Scott Oden, bestselling author, and personal friend and mentor of mine [shameless brown-nosing], discussed his method of writing on his blog recently. His method is interesting and unique, but it works well for him, as evidenced by his excellent books [more brown-nosing, but it’s the truth]. He also encouraged others to share their methods for writing. I have decided to not clutter his blog with my own ramblings, but instead discuss how I write here. You know, when I actually do write.
I usually just start with an idea. Whether that idea is a character, a situation, or even a setting, it generally starts the same. I simply open Word and begin writing. By the time I actually sit down to write something, the idea has often been germinating in my mind for some time, possibly months or even years. So, I have a general idea of where the thing is going in my head already.
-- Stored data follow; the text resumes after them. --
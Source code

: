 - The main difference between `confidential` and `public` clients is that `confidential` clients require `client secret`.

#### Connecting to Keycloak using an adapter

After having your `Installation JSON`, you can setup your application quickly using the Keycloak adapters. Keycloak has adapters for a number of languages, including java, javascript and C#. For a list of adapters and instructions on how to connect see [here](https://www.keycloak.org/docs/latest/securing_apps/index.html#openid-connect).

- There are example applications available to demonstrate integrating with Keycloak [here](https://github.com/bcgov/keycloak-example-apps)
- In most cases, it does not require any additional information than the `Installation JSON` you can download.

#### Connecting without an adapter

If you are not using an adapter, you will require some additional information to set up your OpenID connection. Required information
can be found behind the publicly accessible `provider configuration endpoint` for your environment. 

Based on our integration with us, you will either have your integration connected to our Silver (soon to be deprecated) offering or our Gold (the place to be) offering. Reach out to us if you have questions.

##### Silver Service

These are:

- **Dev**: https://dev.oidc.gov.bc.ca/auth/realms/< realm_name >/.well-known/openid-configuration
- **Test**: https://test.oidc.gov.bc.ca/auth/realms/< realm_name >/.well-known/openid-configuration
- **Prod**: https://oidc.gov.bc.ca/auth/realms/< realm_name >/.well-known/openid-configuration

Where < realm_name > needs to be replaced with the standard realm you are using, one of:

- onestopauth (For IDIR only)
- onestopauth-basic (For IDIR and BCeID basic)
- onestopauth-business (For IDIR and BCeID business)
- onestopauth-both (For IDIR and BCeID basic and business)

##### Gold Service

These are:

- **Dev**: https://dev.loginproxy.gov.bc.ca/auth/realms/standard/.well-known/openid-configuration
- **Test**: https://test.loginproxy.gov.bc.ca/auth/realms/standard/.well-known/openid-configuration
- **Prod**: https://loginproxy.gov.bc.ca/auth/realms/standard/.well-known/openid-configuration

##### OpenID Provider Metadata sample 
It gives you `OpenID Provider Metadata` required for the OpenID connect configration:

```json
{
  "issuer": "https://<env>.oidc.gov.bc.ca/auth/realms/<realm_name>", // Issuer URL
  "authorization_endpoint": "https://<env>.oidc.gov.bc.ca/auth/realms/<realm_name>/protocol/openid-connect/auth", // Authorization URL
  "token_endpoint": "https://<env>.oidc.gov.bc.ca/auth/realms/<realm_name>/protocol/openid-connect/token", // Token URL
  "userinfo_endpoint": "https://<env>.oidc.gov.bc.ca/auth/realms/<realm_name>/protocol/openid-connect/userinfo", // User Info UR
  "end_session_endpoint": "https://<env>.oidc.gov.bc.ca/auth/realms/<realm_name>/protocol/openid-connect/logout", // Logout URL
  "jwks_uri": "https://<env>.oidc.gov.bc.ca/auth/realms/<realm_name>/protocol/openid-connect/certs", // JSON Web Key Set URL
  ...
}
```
I tend to compose on the fly. I explore my idea through words. I start describing the idea in what feels the most logical manner, and just let the description flow from there. Character nuances and personalities develop as they are born on the page. If the character is one that I have been thinking of for a while, this part is much easier. Since I generally write science fiction and fantasy, I also explore the world, and build it as I go during this stage, adding details that further the story or develop the character(s) as I need them. This stage is usually a stream-of-consciousness endeavor.
I am a chronic self-editor. I know that conventional writer’s wisdom is to not edit as you compose, but I can’t seem to help myself. I correct spelling and grammar errors as soon as I see them (Damn you Word, with your squiggly, colored lines!!!), and will often re-write a sentence or paragraph several times before moving on. It’s a wonder the letters on my Backspace key are even visible anymore. This, combined with my lack of outlines, is probably my biggest enemy, and one of the main reasons that I have yet to finish anything longer than a couple of short stories. I have begun drafts for countless projects, only to be bogged down by the details and get derailed to the point of setting it aside indefinitely.
Does it work?
Well, that depends on your benchmark for success. If you measure success by completed projects, then my method is a dismal failure. But if you measure it by my enjoyment of writing, then I’d say it works fairly well. At this point in my life, I am not trying to earn money with writing. I am simply writing for my own enjoyment (and maybe a few friends who seem to think I have some talent). Again, conventional writer’s wisdom states that they are not mutually exclusive, and that one should exist with the other. But for me personally, the writing is just an adventure. I use it to explore ideas, develop characters and settings, and just entertain myself.
So there you go. The Tom Method of (not) Writing. Probably an abject lesson in “what not to do,” but there it is. What can I say? I’m no Robert E. Howard or Scott Oden or David Morrell. But I like to pretend that I am on the internet. That’s what this place is for, right?